▶ **PROBLEM TO WORK ON**
Your answer should be the full set of records, printed exactly as they stand.

▶ **RECORD SET**
BEGIN

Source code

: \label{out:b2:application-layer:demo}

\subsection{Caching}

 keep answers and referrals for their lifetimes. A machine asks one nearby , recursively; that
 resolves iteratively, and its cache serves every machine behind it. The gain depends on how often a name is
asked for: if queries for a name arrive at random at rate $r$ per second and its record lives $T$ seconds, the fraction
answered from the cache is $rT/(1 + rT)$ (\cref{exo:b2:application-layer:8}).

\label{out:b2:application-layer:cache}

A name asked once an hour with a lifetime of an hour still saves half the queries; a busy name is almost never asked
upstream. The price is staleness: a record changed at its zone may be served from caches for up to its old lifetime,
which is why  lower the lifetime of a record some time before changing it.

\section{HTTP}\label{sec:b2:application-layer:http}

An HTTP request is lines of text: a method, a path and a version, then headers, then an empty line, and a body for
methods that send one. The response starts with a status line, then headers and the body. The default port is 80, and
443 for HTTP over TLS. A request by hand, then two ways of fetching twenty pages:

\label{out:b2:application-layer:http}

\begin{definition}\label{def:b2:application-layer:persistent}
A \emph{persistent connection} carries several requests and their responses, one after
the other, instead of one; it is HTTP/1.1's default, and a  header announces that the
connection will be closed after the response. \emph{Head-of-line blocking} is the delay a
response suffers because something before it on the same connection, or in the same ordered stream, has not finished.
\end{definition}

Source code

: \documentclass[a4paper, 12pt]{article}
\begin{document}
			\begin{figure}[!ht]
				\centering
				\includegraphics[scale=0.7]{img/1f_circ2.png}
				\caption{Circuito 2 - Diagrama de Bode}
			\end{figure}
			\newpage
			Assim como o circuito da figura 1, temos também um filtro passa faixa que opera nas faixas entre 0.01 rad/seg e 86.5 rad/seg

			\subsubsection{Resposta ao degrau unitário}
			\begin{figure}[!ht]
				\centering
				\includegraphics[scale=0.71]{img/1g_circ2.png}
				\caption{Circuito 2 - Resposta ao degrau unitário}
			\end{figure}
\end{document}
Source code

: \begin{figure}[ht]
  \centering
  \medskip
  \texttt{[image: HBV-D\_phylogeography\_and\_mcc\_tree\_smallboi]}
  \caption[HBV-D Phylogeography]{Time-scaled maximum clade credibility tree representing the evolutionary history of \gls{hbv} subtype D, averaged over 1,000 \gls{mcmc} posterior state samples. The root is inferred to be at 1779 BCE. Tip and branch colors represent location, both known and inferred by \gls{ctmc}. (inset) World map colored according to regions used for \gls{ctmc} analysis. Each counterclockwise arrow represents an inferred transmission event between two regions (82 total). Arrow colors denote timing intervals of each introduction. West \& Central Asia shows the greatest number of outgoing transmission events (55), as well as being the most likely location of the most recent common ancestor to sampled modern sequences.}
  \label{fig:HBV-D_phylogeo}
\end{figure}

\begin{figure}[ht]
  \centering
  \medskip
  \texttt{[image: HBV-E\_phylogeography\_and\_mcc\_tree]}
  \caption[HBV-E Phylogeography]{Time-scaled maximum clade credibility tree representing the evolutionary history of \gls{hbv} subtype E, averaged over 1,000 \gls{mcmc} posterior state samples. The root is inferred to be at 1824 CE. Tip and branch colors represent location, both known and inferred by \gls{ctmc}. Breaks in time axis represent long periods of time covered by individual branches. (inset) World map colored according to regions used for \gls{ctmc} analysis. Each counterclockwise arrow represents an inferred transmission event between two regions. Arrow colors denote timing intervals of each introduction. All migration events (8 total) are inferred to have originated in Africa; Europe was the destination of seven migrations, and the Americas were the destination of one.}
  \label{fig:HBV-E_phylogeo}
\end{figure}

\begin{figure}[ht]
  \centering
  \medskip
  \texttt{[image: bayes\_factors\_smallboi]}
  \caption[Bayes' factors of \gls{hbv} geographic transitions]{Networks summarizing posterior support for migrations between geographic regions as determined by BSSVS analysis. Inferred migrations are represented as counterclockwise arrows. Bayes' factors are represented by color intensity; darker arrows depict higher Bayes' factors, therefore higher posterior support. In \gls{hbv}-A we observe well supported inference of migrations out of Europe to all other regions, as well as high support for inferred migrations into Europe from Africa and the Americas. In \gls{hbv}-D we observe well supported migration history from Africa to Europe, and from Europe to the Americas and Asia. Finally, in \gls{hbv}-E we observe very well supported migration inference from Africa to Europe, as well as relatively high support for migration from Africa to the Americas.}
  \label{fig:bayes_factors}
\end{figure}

END

▶ **OUTPUT BELOW**
Source code

: \label{out:b2:application-layer:demo}

\subsection{Caching}

 keep answers and referrals for their lifetimes. A machine asks one nearby , recursively; that
 resolves iteratively, and its cache serves every machine behind it. The gain depends on how often a name is
asked for: if queries for a name arrive at random at rate $r$ per second and its record lives $T$ seconds, the fraction
answered from the cache is $rT/(1 + rT)$ (\cref{exo:b2:application-layer:8}).

\label{out:b2:application-layer:cache}

A name asked once an hour with a lifetime of an hour still saves half the queries; a busy name is almost never asked
upstream. The price is staleness: a record changed at its zone may be served from caches for up to its old lifetime,
which is why  lower the lifetime of a record some time before changing it.

\section{HTTP}\label{sec:b2:application-layer:http}

An HTTP request is lines of text: a method, a path and a version, then headers, then an empty line, and a body for
methods that send one. The response starts with a status line, then headers and the body. The default port is 80, and
443 for HTTP over TLS. A request by hand, then two ways of fetching twenty pages:

\label{out:b2:application-layer:http}

\begin{definition}\label{def:b2:application-layer:persistent}
A \emph{persistent connection} carries several requests and their responses, one after
the other, instead of one; it is HTTP/1.1's default, and a  header announces that the
connection will be closed after the response. \emph{Head-of-line blocking} is the delay a
response suffers because something before it on the same connection, or in the same ordered stream, has not finished.
\end{definition}

Source code

: \documentclass[a4paper, 12pt]{article}
\begin{document}
			\begin{figure}[!ht]
				\centering
				\includegraphics[scale=0.7]{img/1f_circ2.png}
				\caption{Circuito 2 - Diagrama de Bode}
			\end{figure}
			\newpage
			Assim como o circuito da figura 1, temos também um filtro passa faixa que opera nas faixas entre 0.01 rad/seg e 86.5 rad/seg

			\subsubsection{Resposta ao degrau unitário}
			\begin{figure}[!ht]
				\centering
				\includegraphics[scale=0.71]{img/1g_circ2.png}
				\caption{Circuito 2 - Resposta ao degrau unitário}
			\end{figure}
\end{document}
Source code

: \begin{figure}[ht]
  \centering
  \medskip
  \texttt{[image: HBV-D\_phylogeography\_and\_mcc\_tree\_smallboi]}
  \caption[HBV-D Phylogeography]{Time-scaled maximum clade credibility tree representing the evolutionary history of \gls{hbv} subtype D, averaged over 1,000 \gls{mcmc} posterior state samples. The root is inferred to be at 1779 BCE. Tip and branch colors represent location, both known and inferred by \gls{ctmc}. (inset) World map colored according to regions used for \gls{ctmc} analysis. Each counterclockwise arrow represents an inferred transmission event between two regions (82 total). Arrow colors denote timing intervals of each introduction. West \& Central Asia shows the greatest number of outgoing transmission events (55), as well as being the most likely location of the most recent common ancestor to sampled modern sequences.}
  \label{fig:HBV-D_phylogeo}
\end{figure}

\begin{figure}[ht]
  \centering
  \medskip
  \texttt{[image: HBV-E\_phylogeography\_and\_mcc\_tree]}
  \caption[HBV-E Phylogeography]{Time-scaled maximum clade credibility tree representing the evolutionary history of \gls{hbv} subtype E, averaged over 1,000 \gls{mcmc} posterior state samples. The root is inferred to be at 1824 CE. Tip and branch colors represent location, both known and inferred by \gls{ctmc}. Breaks in time axis represent long periods of time covered by individual branches. (inset) World map colored according to regions used for \gls{ctmc} analysis. Each counterclockwise arrow represents an inferred transmission event between two regions. Arrow colors denote timing intervals of each introduction. All migration events (8 total) are inferred to have originated in Africa; Europe was the destination of seven migrations, and the Americas were the destination of one.}
  \label{fig:HBV-E_phylogeo}
\end{figure}

\begin{figure}[ht]
  \centering
  \medskip
  \texttt{[image: bayes\_factors\_smallboi]}
  \caption[Bayes' factors of \gls{hbv} geographic transitions]{Networks summarizing posterior support for migrations between geographic regions as determined by BSSVS analysis. Inferred migrations are represented as counterclockwise arrows. Bayes' factors are represented by color intensity; darker arrows depict higher Bayes' factors, therefore higher posterior support. In \gls{hbv}-A we observe well supported inference of migrations out of Europe to all other regions, as well as high support for inferred migrations into Europe from Africa and the Americas. In \gls{hbv}-D we observe well supported migration history from Africa to Europe, and from Europe to the Americas and Asia. Finally, in \gls{hbv}-E we observe very well supported migration inference from Africa to Europe, as well as relatively high support for migration from Africa to the Americas.}
  \label{fig:bayes_factors}
\end{figure}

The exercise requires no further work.